Problem requirements: Beneath this task are records; print exactly the stretch of them from the line with "- Save average" through the line with "- Rotate Canvas", both ends included.

Dataset:
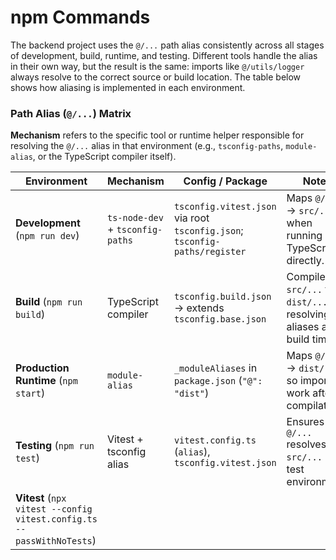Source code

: # npm Commands

The backend project uses the `@/...` path alias consistently across all stages 
of development, build, runtime, and testing. Different tools handle the alias 
in their own way, but the result is the same: imports like `@/utils/logger` 
always resolve to the correct source or build location. The table below shows 
how aliasing is implemented in each environment.

### Path Alias (`@/...`) Matrix

**Mechanism** refers to the specific tool or runtime helper responsible for 
resolving the `@/...` alias in that environment (e.g., `tsconfig-paths`, 
`module-alias`, or the TypeScript compiler itself).


| Environment                          | Mechanism | Config / Package                                                           | Notes                                                             |
|--------------------------------------|-----------|----------------------------------------------------------------------------|-------------------------------------------------------------------|
| **Development** (`npm run dev`)      | `ts-node-dev` + `tsconfig-paths` | `tsconfig.vitest.json` via root `tsconfig.json`; `tsconfig-paths/register` | Maps `@/...` → `src/...` when running TypeScript directly.        |
| **Build** (`npm run build`)          | TypeScript compiler | `tsconfig.build.json` → extends `tsconfig.base.json`                       | Compiles `src/...` to `dist/...`, resolving aliases at build time. |
| **Production Runtime** (`npm start`) | `module-alias` | `_moduleAliases` in `package.json` (`"@": "dist"`)                         | Maps `@/...` → `dist/...` so imports work after compilation.      |
| **Testing** (`npm run test`)         | Vitest + tsconfig alias | `vitest.config.ts` (`alias`), `tsconfig.vitest.json`                       | Ensures `@/...` resolves to `src/...` in test environment.        |
| **Vitest** (`npx vitest --config vitest.config.ts --passWithNoTests`)                    | |  | |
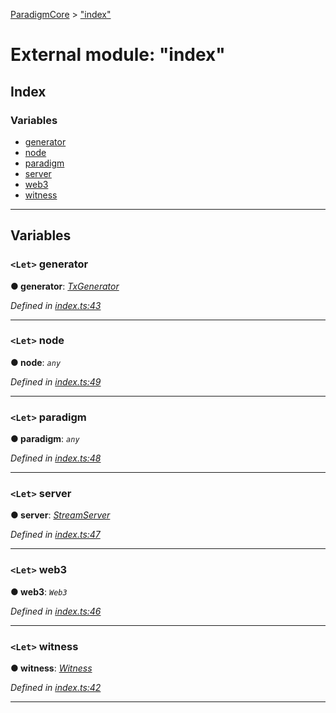 [ParadigmCore](../README.md) > ["index"](../modules/_index_.md)

# External module: "index"

## Index

### Variables

* [generator](_index_.md#generator)
* [node](_index_.md#node)
* [paradigm](_index_.md#paradigm)
* [server](_index_.md#server)
* [web3](_index_.md#web3)
* [witness](_index_.md#witness)

---

## Variables

<a id="generator"></a>

### `<Let>` generator

**● generator**: *[TxGenerator](../classes/_core_util_txgenerator_.txgenerator.md)*

*Defined in [index.ts:43](https://github.com/paradigmfoundation/paradigmcore/blob/acc965b/src/index.ts#L43)*

___
<a id="node"></a>

### `<Let>` node

**● node**: *`any`*

*Defined in [index.ts:49](https://github.com/paradigmfoundation/paradigmcore/blob/acc965b/src/index.ts#L49)*

___
<a id="paradigm"></a>

### `<Let>` paradigm

**● paradigm**: *`any`*

*Defined in [index.ts:48](https://github.com/paradigmfoundation/paradigmcore/blob/acc965b/src/index.ts#L48)*

___
<a id="server"></a>

### `<Let>` server

**● server**: *[StreamServer](../classes/_api_stream_streamserver_.streamserver.md)*

*Defined in [index.ts:47](https://github.com/paradigmfoundation/paradigmcore/blob/acc965b/src/index.ts#L47)*

___
<a id="web3"></a>

### `<Let>` web3

**● web3**: *`Web3`*

*Defined in [index.ts:46](https://github.com/paradigmfoundation/paradigmcore/blob/acc965b/src/index.ts#L46)*

___
<a id="witness"></a>

### `<Let>` witness

**● witness**: *[Witness](../classes/_witness_witness_.witness.md)*

*Defined in [index.ts:42](https://github.com/paradigmfoundation/paradigmcore/blob/acc965b/src/index.ts#L42)*

___

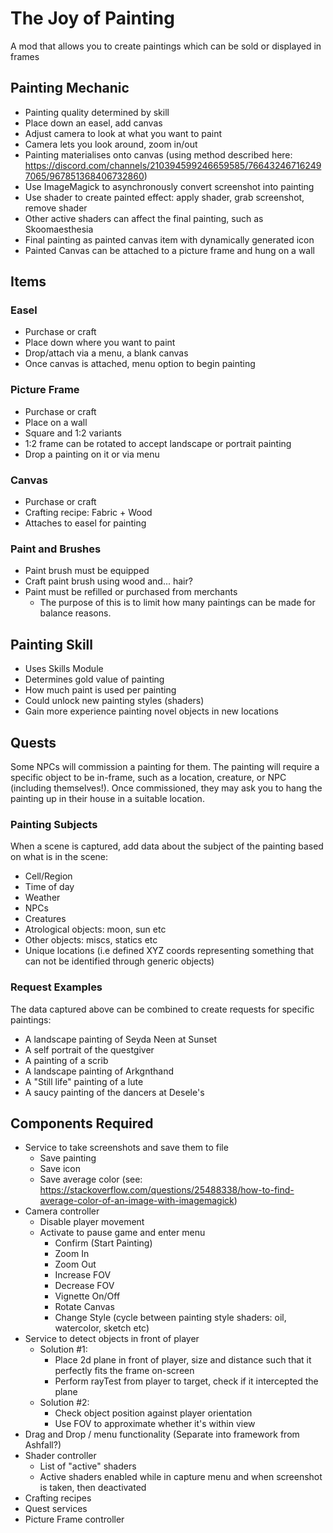 # The Joy of Painting
A mod that allows you to create paintings which can be sold or displayed in frames

## Painting Mechanic
- Painting quality determined by skill
- Place down an easel, add canvas
- Adjust camera to look at what you want to paint
- Camera lets you look around, zoom in/out
- Painting materialises onto canvas (using method described here: https://discord.com/channels/210394599246659585/766432467162497065/967851368406732860)
- Use ImageMagick to asynchronously convert screenshot into painting
- Use shader to create painted effect: apply shader, grab screenshot, remove shader
- Other active shaders can affect the final painting, such as Skoomaesthesia
- Final painting as painted canvas item with dynamically generated icon
- Painted Canvas can be attached to a picture frame and hung on a wall

## Items

### Easel
- Purchase or craft
- Place down where you want to paint
- Drop/attach via a menu, a blank canvas
- Once canvas is attached, menu option to begin painting

### Picture Frame
- Purchase or craft
- Place on a wall
- Square and 1:2 variants
- 1:2 frame can be rotated to accept landscape or portrait painting
- Drop a painting on it or via menu

### Canvas
- Purchase or craft
- Crafting recipe: Fabric + Wood
- Attaches to easel for painting

### Paint and Brushes
- Paint brush must be equipped
- Craft paint brush using wood and... hair?
- Paint must be refilled or purchased from merchants
  - The purpose of this is to limit how many paintings can be made for balance reasons.

## Painting Skill
- Uses Skills Module
- Determines gold value of painting
- How much paint is used per painting
- Could unlock new painting styles (shaders)
- Gain more experience painting novel objects in new locations

## Quests
Some NPCs will commission a painting for them. The painting will require a specific object to be in-frame, such as a location, creature, or NPC (including themselves!). Once commissioned, they may ask you to hang the painting up in their house in a suitable location. 

### Painting Subjects
When a scene is captured, add data about the subject of the painting based on what is in the scene:
- Cell/Region
- Time of day
- Weather
- NPCs
- Creatures
- Atrological objects: moon, sun etc
- Other objects: miscs, statics etc
- Unique locations (i.e defined XYZ coords representing something that can not be identified through generic objects)

### Request Examples
The data captured above can be combined to create requests for specific paintings:
- A landscape painting of Seyda Neen at Sunset
- A self portrait of the questgiver
- A painting of a scrib
- A landscape painting of Arkgnthand
- A "Still life" painting of a lute
- A saucy painting of the dancers at Desele's 


## Components Required

- Service to take screenshots and save them to file
  - Save painting
  - Save icon
  - Save average color (see: https://stackoverflow.com/questions/25488338/how-to-find-average-color-of-an-image-with-imagemagick)
- Camera controller
  - Disable player movement
  - Activate to pause game and enter menu
    - Confirm (Start Painting)
    - Zoom In
    - Zoom Out
    - Increase FOV
    - Decrease FOV
    - Vignette On/Off
    - Rotate Canvas
    - Change Style (cycle between painting style shaders: oil, watercolor, sketch etc)
- Service to detect objects in front of player
  - Solution #1: 
    - Place 2d plane in front of player, size and distance such that it perfectly fits the frame on-screen
    - Perform rayTest from player to target, check if it intercepted the plane
  - Solution #2:
    - Check object position against player orientation
    - Use FOV to approximate whether it's within view
- Drag and Drop / menu functionality (Separate into framework from Ashfall?)
- Shader controller
  - List of "active" shaders
  - Active shaders enabled while in capture menu and when screenshot is taken, then deactivated
- Crafting recipes
- Quest services
- Picture Frame controller
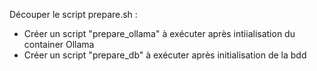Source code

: Découper le script prepare.sh :
- Créer un script "prepare_ollama" à exécuter après intiialisation du container Ollama
- Créer un script "prepare_db" à exécuter après initialisation de la bdd

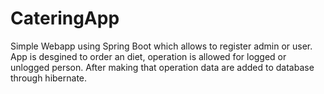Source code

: # CateringApp
Simple Webapp using Spring Boot which allows to register admin or user. App is desgined to order an diet, operation is allowed for logged or unlogged person. After making that operation data are added to database through hibernate.
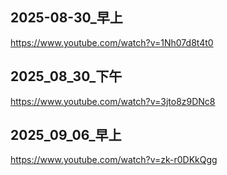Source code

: ## 2025-08-30_早上
https://www.youtube.com/watch?v=1Nh07d8t4t0


## 2025_08_30_下午
https://www.youtube.com/watch?v=3jto8z9DNc8

## 2025_09_06_早上
https://www.youtube.com/watch?v=zk-r0DKkQgg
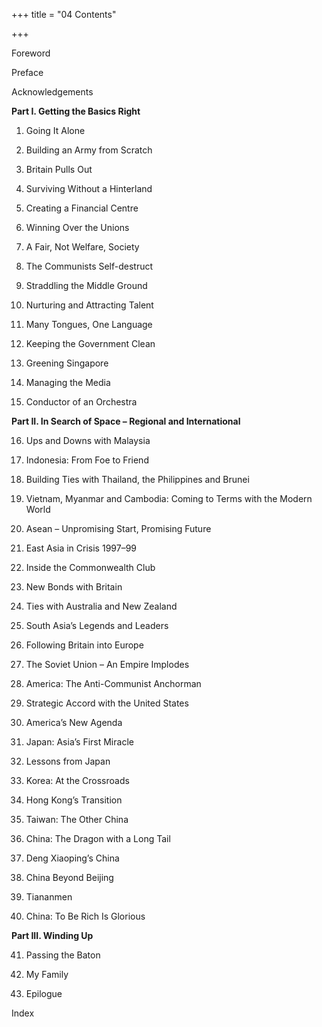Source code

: +++
title = "04 Contents"

+++



Foreword

Preface

Acknowledgements

**Part I. Getting the Basics Right**

1. Going It Alone

2. Building an Army from Scratch

3. Britain Pulls Out

4. Surviving Without a Hinterland

5. Creating a Financial Centre

6. Winning Over the Unions

7. A Fair, Not Welfare, Society

8. The Communists Self-destruct

9. Straddling the Middle Ground


10. Nurturing and Attracting Talent

11. Many Tongues, One Language

12. Keeping the Government Clean

13. Greening Singapore

14. Managing the Media

15. Conductor of an Orchestra

**Part II. In Search of Space – Regional and International**

16. Ups and Downs with Malaysia

17. Indonesia: From Foe to Friend

18. Building Ties with Thailand, the Philippines and Brunei

19. Vietnam, Myanmar and Cambodia: Coming to Terms with the Modern World


20. Asean – Unpromising Start, Promising Future

21. East Asia in Crisis 1997–99

22. Inside the Commonwealth Club

23. New Bonds with Britain

24. Ties with Australia and New Zealand

25. South Asia’s Legends and Leaders

26. Following Britain into Europe

27. The Soviet Union – An Empire Implodes

28. America: The Anti-Communist Anchorman

29. Strategic Accord with the United States

30. America’s New Agenda


31. Japan: Asia’s First Miracle

32. Lessons from Japan

33. Korea: At the Crossroads

34. Hong Kong’s Transition

35. Taiwan: The Other China

36. China: The Dragon with a Long Tail

37. Deng Xiaoping’s China

38. China Beyond Beijing

39. Tiananmen

40. China: To Be Rich Is Glorious

**Part III. Winding Up**

41. Passing the Baton

42. My Family

43. Epilogue

Index




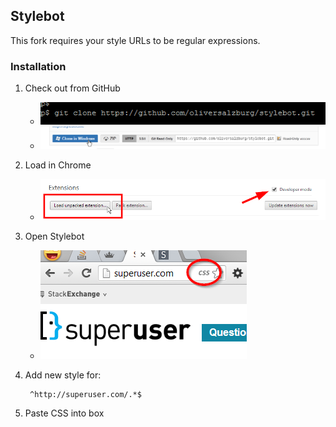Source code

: ## Stylebot

This fork requires your style URLs to be regular expressions.

### Installation

1. Check out from GitHub

    - ![](artwork/install/github-clone-nix.png)
    - ![](artwork/install/github-clone-win.png)

2. Load in Chrome

    - ![](artwork/install/chrome-extension-select.png)

3. Open Stylebot

    - ![](artwork/install/load-css.png)

4. Add new style for:

        ^http://superuser.com/.*$

5. Paste CSS into box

Expected answer:
  - Save average color (see: https://stackoverflow.com/questions/25488338/how-to-find-average-color-of-an-image-with-imagemagick)
- Camera controller
  - Disable player movement
  - Activate to pause game and enter menu
    - Confirm (Start Painting)
    - Zoom In
    - Zoom Out
    - Increase FOV
    - Decrease FOV
    - Vignette On/Off
    - Rotate Canvas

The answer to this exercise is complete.